> [Exercise prompt]
Word for word, restate each of the records below.
Material supplied START
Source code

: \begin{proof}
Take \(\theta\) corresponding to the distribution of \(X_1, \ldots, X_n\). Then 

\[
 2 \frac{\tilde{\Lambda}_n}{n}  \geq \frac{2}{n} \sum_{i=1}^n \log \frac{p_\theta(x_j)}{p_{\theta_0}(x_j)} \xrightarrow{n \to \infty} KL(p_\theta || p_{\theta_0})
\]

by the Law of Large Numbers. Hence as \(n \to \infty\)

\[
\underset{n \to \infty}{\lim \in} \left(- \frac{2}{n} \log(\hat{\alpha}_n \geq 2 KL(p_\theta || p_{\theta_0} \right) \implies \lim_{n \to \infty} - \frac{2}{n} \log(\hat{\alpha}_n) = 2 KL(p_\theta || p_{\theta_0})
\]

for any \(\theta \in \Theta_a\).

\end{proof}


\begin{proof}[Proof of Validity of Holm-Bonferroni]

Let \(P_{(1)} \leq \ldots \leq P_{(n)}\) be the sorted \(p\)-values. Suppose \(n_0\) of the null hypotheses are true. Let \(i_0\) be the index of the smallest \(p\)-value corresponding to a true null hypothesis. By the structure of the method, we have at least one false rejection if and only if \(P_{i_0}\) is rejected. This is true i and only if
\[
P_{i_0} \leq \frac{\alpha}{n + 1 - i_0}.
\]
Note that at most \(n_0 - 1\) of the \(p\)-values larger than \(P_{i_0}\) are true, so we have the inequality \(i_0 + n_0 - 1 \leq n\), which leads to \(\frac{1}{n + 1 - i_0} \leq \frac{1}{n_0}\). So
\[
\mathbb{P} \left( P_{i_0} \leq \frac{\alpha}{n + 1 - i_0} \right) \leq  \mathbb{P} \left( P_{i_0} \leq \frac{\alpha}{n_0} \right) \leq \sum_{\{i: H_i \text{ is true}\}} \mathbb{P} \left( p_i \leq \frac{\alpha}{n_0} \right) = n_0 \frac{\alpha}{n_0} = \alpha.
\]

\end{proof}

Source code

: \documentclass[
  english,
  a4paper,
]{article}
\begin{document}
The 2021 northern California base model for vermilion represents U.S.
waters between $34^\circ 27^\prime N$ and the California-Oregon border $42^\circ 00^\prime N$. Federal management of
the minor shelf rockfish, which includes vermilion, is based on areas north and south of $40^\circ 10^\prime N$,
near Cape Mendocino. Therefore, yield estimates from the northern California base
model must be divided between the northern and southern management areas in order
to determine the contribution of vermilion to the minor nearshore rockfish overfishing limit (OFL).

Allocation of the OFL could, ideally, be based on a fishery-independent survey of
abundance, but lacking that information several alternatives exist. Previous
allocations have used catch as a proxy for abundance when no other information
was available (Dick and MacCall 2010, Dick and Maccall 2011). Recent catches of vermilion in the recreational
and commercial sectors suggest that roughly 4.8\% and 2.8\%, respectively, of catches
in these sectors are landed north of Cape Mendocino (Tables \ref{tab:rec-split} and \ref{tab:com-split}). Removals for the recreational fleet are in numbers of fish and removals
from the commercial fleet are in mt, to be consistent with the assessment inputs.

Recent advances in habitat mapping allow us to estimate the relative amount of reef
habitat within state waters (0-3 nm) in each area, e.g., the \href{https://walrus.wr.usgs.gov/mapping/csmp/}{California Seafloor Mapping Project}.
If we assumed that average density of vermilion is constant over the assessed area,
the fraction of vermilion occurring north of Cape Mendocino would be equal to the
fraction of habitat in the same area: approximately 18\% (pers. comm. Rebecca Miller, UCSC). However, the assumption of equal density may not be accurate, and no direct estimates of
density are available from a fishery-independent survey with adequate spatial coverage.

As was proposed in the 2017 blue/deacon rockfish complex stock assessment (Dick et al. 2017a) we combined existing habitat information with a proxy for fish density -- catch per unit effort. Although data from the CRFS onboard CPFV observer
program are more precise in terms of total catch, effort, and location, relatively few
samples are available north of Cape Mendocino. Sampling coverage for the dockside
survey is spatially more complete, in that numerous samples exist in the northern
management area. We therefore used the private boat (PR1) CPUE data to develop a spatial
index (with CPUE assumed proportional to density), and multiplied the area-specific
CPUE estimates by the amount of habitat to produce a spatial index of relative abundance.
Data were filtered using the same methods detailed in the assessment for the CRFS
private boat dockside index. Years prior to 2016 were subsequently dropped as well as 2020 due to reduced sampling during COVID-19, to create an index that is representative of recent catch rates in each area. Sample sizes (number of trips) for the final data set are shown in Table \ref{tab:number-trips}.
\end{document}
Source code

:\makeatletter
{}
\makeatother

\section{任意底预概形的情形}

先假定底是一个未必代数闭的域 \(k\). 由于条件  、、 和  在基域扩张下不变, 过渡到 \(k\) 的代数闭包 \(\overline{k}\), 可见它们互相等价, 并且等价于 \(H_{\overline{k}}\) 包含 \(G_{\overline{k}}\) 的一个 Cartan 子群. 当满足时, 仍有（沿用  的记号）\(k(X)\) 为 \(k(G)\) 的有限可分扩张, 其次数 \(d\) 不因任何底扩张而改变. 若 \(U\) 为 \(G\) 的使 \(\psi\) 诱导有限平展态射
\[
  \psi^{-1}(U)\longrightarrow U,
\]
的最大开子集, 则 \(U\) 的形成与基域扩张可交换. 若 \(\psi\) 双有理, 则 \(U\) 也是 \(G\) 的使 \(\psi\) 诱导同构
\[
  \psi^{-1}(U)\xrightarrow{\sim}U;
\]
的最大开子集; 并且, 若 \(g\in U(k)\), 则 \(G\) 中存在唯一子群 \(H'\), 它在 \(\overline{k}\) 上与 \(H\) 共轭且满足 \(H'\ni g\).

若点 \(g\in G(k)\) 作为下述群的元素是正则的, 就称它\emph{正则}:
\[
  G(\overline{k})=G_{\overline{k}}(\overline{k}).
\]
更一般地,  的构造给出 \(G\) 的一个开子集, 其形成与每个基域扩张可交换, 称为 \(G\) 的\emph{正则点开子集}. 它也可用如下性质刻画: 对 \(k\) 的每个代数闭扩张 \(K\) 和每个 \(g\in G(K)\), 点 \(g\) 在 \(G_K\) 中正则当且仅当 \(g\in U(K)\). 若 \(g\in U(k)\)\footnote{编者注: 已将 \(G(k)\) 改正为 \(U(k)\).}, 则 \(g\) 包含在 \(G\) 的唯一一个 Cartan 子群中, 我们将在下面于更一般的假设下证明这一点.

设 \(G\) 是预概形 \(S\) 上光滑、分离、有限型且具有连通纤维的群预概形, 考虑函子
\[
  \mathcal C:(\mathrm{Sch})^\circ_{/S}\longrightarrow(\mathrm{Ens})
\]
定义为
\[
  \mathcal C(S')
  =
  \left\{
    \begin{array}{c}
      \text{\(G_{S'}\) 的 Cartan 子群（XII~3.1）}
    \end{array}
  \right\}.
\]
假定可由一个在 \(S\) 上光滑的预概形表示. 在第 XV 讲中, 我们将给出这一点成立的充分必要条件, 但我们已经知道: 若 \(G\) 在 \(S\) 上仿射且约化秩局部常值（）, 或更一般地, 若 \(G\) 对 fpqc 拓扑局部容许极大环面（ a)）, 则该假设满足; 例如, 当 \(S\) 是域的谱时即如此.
Material supplied END
> [Final answer]
Source code

: \begin{proof}
Take \(\theta\) corresponding to the distribution of \(X_1, \ldots, X_n\). Then 

\[
 2 \frac{\tilde{\Lambda}_n}{n}  \geq \frac{2}{n} \sum_{i=1}^n \log \frac{p_\theta(x_j)}{p_{\theta_0}(x_j)} \xrightarrow{n \to \infty} KL(p_\theta || p_{\theta_0})
\]

by the Law of Large Numbers. Hence as \(n \to \infty\)

\[
\underset{n \to \infty}{\lim \in} \left(- \frac{2}{n} \log(\hat{\alpha}_n \geq 2 KL(p_\theta || p_{\theta_0} \right) \implies \lim_{n \to \infty} - \frac{2}{n} \log(\hat{\alpha}_n) = 2 KL(p_\theta || p_{\theta_0})
\]

for any \(\theta \in \Theta_a\).

\end{proof}


\begin{proof}[Proof of Validity of Holm-Bonferroni]

Let \(P_{(1)} \leq \ldots \leq P_{(n)}\) be the sorted \(p\)-values. Suppose \(n_0\) of the null hypotheses are true. Let \(i_0\) be the index of the smallest \(p\)-value corresponding to a true null hypothesis. By the structure of the method, we have at least one false rejection if and only if \(P_{i_0}\) is rejected. This is true i and only if
\[
P_{i_0} \leq \frac{\alpha}{n + 1 - i_0}.
\]
Note that at most \(n_0 - 1\) of the \(p\)-values larger than \(P_{i_0}\) are true, so we have the inequality \(i_0 + n_0 - 1 \leq n\), which leads to \(\frac{1}{n + 1 - i_0} \leq \frac{1}{n_0}\). So
\[
\mathbb{P} \left( P_{i_0} \leq \frac{\alpha}{n + 1 - i_0} \right) \leq  \mathbb{P} \left( P_{i_0} \leq \frac{\alpha}{n_0} \right) \leq \sum_{\{i: H_i \text{ is true}\}} \mathbb{P} \left( p_i \leq \frac{\alpha}{n_0} \right) = n_0 \frac{\alpha}{n_0} = \alpha.
\]

\end{proof}

Source code

: \documentclass[
  english,
  a4paper,
]{article}
\begin{document}
The 2021 northern California base model for vermilion represents U.S.
waters between $34^\circ 27^\prime N$ and the California-Oregon border $42^\circ 00^\prime N$. Federal management of
the minor shelf rockfish, which includes vermilion, is based on areas north and south of $40^\circ 10^\prime N$,
near Cape Mendocino. Therefore, yield estimates from the northern California base
model must be divided between the northern and southern management areas in order
to determine the contribution of vermilion to the minor nearshore rockfish overfishing limit (OFL).

Allocation of the OFL could, ideally, be based on a fishery-independent survey of
abundance, but lacking that information several alternatives exist. Previous
allocations have used catch as a proxy for abundance when no other information
was available (Dick and MacCall 2010, Dick and Maccall 2011). Recent catches of vermilion in the recreational
and commercial sectors suggest that roughly 4.8\% and 2.8\%, respectively, of catches
in these sectors are landed north of Cape Mendocino (Tables \ref{tab:rec-split} and \ref{tab:com-split}). Removals for the recreational fleet are in numbers of fish and removals
from the commercial fleet are in mt, to be consistent with the assessment inputs.

Recent advances in habitat mapping allow us to estimate the relative amount of reef
habitat within state waters (0-3 nm) in each area, e.g., the \href{https://walrus.wr.usgs.gov/mapping/csmp/}{California Seafloor Mapping Project}.
If we assumed that average density of vermilion is constant over the assessed area,
the fraction of vermilion occurring north of Cape Mendocino would be equal to the
fraction of habitat in the same area: approximately 18\% (pers. comm. Rebecca Miller, UCSC). However, the assumption of equal density may not be accurate, and no direct estimates of
density are available from a fishery-independent survey with adequate spatial coverage.

As was proposed in the 2017 blue/deacon rockfish complex stock assessment (Dick et al. 2017a) we combined existing habitat information with a proxy for fish density -- catch per unit effort. Although data from the CRFS onboard CPFV observer
program are more precise in terms of total catch, effort, and location, relatively few
samples are available north of Cape Mendocino. Sampling coverage for the dockside
survey is spatially more complete, in that numerous samples exist in the northern
management area. We therefore used the private boat (PR1) CPUE data to develop a spatial
index (with CPUE assumed proportional to density), and multiplied the area-specific
CPUE estimates by the amount of habitat to produce a spatial index of relative abundance.
Data were filtered using the same methods detailed in the assessment for the CRFS
private boat dockside index. Years prior to 2016 were subsequently dropped as well as 2020 due to reduced sampling during COVID-19, to create an index that is representative of recent catch rates in each area. Sample sizes (number of trips) for the final data set are shown in Table \ref{tab:number-trips}.
\end{document}
Source code

:\makeatletter
{}
\makeatother

\section{任意底预概形的情形}

先假定底是一个未必代数闭的域 \(k\). 由于条件  、、 和  在基域扩张下不变, 过渡到 \(k\) 的代数闭包 \(\overline{k}\), 可见它们互相等价, 并且等价于 \(H_{\overline{k}}\) 包含 \(G_{\overline{k}}\) 的一个 Cartan 子群. 当满足时, 仍有（沿用  的记号）\(k(X)\) 为 \(k(G)\) 的有限可分扩张, 其次数 \(d\) 不因任何底扩张而改变. 若 \(U\) 为 \(G\) 的使 \(\psi\) 诱导有限平展态射
\[
  \psi^{-1}(U)\longrightarrow U,
\]
的最大开子集, 则 \(U\) 的形成与基域扩张可交换. 若 \(\psi\) 双有理, 则 \(U\) 也是 \(G\) 的使 \(\psi\) 诱导同构
\[
  \psi^{-1}(U)\xrightarrow{\sim}U;
\]
的最大开子集; 并且, 若 \(g\in U(k)\), 则 \(G\) 中存在唯一子群 \(H'\), 它在 \(\overline{k}\) 上与 \(H\) 共轭且满足 \(H'\ni g\).

若点 \(g\in G(k)\) 作为下述群的元素是正则的, 就称它\emph{正则}:
\[
  G(\overline{k})=G_{\overline{k}}(\overline{k}).
\]
更一般地,  的构造给出 \(G\) 的一个开子集, 其形成与每个基域扩张可交换, 称为 \(G\) 的\emph{正则点开子集}. 它也可用如下性质刻画: 对 \(k\) 的每个代数闭扩张 \(K\) 和每个 \(g\in G(K)\), 点 \(g\) 在 \(G_K\) 中正则当且仅当 \(g\in U(K)\). 若 \(g\in U(k)\)\footnote{编者注: 已将 \(G(k)\) 改正为 \(U(k)\).}, 则 \(g\) 包含在 \(G\) 的唯一一个 Cartan 子群中, 我们将在下面于更一般的假设下证明这一点.

设 \(G\) 是预概形 \(S\) 上光滑、分离、有限型且具有连通纤维的群预概形, 考虑函子
\[
  \mathcal C:(\mathrm{Sch})^\circ_{/S}\longrightarrow(\mathrm{Ens})
\]
定义为
\[
  \mathcal C(S')
  =
  \left\{
    \begin{array}{c}
      \text{\(G_{S'}\) 的 Cartan 子群（XII~3.1）}
    \end{array}
  \right\}.
\]
假定可由一个在 \(S\) 上光滑的预概形表示. 在第 XV 讲中, 我们将给出这一点成立的充分必要条件, 但我们已经知道: 若 \(G\) 在 \(S\) 上仿射且约化秩局部常值（）, 或更一般地, 若 \(G\) 对 fpqc 拓扑局部容许极大环面（ a)）, 则该假设满足; 例如, 当 \(S\) 是域的谱时即如此.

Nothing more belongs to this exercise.